Commodity Internet Utilization
Oversubscription of the commodity Internet connection continues to be a problem faced by the University. Currently, fixed rate limits control the amount of traffic exported to the PSC/NCNE GigaPOP. Prudence dictates a periodic review of the status of this link and identify potentially better solutions. In this case, better solutions would enable bandwidth control, including aggressive control of low priority traffic, while providing high quality connectivity for academic uses. As demand rises, the existing bandwidth limits will be increasingly unable to provide reasonable connectivity. Deployment of advanced quality of service (QoS) controls is recommended to solve this problem.
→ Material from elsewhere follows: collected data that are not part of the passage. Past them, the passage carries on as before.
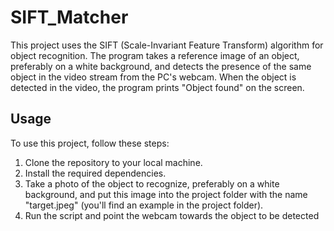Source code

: # SIFT_Matcher

This project uses the SIFT (Scale-Invariant Feature Transform) algorithm for object recognition. The program takes a reference image of an object, preferably on a white background, and detects the presence of the same object in the video stream from the PC's webcam. When the object is detected in the video, the program prints "Object found" on the screen.

## Usage

To use this project, follow these steps:

1. Clone the repository to your local machine.
2. Install the required dependencies.
3. Take a photo of the object to recognize, preferably on a white background, and put this image into the project folder with the name "target.jpeg" (you'll find an example in the project folder).
4. Run the script and point the webcam towards the object to be detected
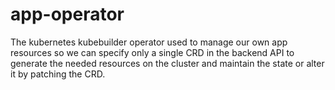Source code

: # app-operator
The kubernetes kubebuilder operator used to manage our own app resources so we can specify only a single CRD in the backend API to generate the needed resources on the cluster and maintain the state or alter it by patching the CRD.
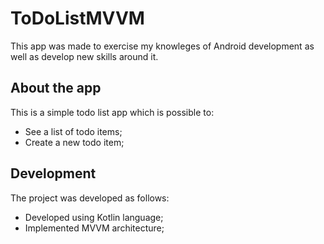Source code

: # ToDoListMVVM

This app was made to exercise my knowleges of Android development as well as develop new skills around it.

## About the app
This is a simple todo list app which is possible to:
* See a list of todo items;
* Create a new todo item;

## Development
The project was developed as follows:
* Developed using Kotlin language;
* Implemented MVVM architecture;
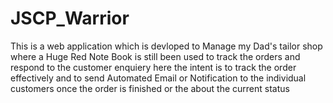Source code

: # JSCP_Warrior
This is a web application which is devloped to Manage my Dad's tailor shop where a Huge Red Note Book is still been used to track the orders and respond to the customer enquiery 
here the intent is to track the order effectively and to send Automated Email or Notification to the individual customers once the order is finished or the about the current status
Currently, Carnegie Mellon has two Internet connections through the GigaPOP. The first, a low-cost connection to the Internet2 Abilene network, provides high speed connectivity to other Universities and research companies. Additionally, through this connection we have high bandwidth to other GigaPOP members (UPitt, PSU) and the Pittsburgh Exchange, which connects other local companies (Stargate, Telerama, Nauticom). We colloquially refer to all this traffic as “I2”. The bandwidth on this connection is virtually unlimited.
The other connection is the costly commodity Internet (I1) connection. Any traffic that cannot reach its destination using I2 bandwidth must take this path. Currently we purchase 50Mbps of I1 connectivity through the GigaPOP, though we are allowed to transmit approximately 75Mbps. Historically, the GigaPOP takes the proceeds from the various member institutions and purchases the greatest amount of I1 bandwidth possible, then carves the bandwidth among the GigaPOP members.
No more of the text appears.